Both of the white spirits are made at Hacienda La Caravedo in Ica, Peru, where master distiller Johnny Schuler has been transforming pisco into a spirit increasingly recognized worldwide for its versatility and its distinct sense of place. The distillery from which the new pisco gets its name took care to make La Caravedo a very different grape spirit from Pisco Porton, setting it apart not just in price point but in flavor as well, according to a press release.

Pisco La Caravedo is a “pisco puro,” meaning that it’s made from one of the only eight grape varietals allowed by Peruvian law to make pisco (which is one of the few spirits with a Denomination of Origin, a law that dictates it must be produced in a specific region and under strict guidelines). The Quebranta grape, a non-aromatic varietal from Peru’s coast, is known for its body and fullness of flavor, and it helped to impart the elegant, full-bodied La Caravedo with notes of botanicals and dried fruits, according to the press release.

Approximately 8 lbs. of grapes are used to make each bottle of the new pisco — a venture Pisco Porton LLC, the makers of the pisco at Hacienda La Caravedo, decided was well worth the effort.

“We enjoy many different styles of pisco in Peru and each style offers a unique flavor profile,” Brent Kallop, president of the company, said in the press release, adding that La Caravedo was introduced as a high quality and well-priced pisco puro “to give people who are curious about pisco a new opportunity to taste and enjoy a different expression of Peru’s native spirit.”

(Pisco Porton is an “acholado mosto verde pisco” and contains even more grapes, a whopping 18 lbs. of four estate-grown grapes per bottle: Albilla, Italia, Torontel and Quebranta, the press release said.)

Already, more bars are responding to the lower price tag of Pisco La Caravedo by incorporating it into their drinks.

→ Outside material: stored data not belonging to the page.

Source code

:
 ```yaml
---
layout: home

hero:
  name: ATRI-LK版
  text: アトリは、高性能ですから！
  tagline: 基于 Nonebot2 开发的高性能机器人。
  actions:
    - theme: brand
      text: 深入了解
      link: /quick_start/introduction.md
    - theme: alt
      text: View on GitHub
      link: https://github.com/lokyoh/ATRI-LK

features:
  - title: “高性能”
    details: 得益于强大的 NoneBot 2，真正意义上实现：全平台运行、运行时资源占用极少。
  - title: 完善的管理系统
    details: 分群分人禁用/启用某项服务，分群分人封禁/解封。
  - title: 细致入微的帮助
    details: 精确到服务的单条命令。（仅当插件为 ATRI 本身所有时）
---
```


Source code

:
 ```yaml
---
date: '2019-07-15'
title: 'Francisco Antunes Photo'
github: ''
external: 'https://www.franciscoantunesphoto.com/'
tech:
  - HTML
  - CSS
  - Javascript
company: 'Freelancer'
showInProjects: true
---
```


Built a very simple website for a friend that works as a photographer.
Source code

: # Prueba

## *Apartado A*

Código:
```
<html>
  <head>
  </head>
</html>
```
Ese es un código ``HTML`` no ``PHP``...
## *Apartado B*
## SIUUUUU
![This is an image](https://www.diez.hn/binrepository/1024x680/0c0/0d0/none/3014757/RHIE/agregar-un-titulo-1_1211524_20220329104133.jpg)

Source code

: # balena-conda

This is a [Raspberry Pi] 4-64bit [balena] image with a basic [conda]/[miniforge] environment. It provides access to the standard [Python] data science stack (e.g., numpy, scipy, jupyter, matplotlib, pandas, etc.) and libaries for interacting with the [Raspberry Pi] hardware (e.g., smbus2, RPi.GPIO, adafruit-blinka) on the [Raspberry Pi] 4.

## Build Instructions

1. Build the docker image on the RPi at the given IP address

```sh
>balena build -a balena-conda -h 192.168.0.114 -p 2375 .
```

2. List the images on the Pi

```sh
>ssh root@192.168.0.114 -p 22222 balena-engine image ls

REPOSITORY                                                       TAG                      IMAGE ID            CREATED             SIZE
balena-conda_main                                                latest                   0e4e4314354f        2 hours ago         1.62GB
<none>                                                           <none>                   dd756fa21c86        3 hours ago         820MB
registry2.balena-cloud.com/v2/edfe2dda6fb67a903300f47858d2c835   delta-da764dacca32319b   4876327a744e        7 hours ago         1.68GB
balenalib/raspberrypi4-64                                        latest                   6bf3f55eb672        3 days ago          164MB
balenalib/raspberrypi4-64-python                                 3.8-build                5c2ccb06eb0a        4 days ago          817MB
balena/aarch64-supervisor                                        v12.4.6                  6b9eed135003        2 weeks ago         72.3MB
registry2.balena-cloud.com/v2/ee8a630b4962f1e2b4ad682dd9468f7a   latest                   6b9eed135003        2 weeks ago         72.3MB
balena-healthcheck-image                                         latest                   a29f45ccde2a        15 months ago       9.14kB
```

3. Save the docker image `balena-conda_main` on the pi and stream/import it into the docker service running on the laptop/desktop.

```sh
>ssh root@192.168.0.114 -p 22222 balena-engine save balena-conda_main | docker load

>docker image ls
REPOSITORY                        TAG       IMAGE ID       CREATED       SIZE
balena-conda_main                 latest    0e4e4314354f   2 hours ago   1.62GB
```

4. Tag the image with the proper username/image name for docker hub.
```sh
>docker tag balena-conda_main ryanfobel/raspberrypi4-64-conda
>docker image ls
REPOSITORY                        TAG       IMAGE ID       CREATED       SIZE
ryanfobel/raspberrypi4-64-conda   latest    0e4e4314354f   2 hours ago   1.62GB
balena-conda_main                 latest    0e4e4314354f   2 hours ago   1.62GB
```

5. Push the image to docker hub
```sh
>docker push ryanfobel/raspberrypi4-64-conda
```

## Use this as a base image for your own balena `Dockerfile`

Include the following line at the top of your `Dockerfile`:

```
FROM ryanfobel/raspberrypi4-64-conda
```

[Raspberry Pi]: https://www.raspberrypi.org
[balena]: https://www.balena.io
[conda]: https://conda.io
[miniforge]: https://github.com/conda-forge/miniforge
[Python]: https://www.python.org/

Among them is Drink.Well in Austin’s North Loop neighborhood. The bar created the Sun Worship,  featuring La Caravedo, passion fruit juice, Cocchi Americano, creole bitters, lemon and grapefruit, for their current seasonal cocktail menu.

But if you’re looking to experiment with pisco at home, rather than at a bar, here’s a recipe that showcases more of La Caravedo’s tropical potential. The pisco has the suggested retail price of $24.99.

La Caravedo Cooler

2 oz. La Caravedo
1 oz. fresh lime juice
1 oz. simple syrup
Fresh mango juice
Soda

Add ice and all ingredients except the mango juice and soda in a mixing tin. Shake and then strain into ice-filled Collins glass. Top with mango juice and a splash of soda. Garnish with a lime twist.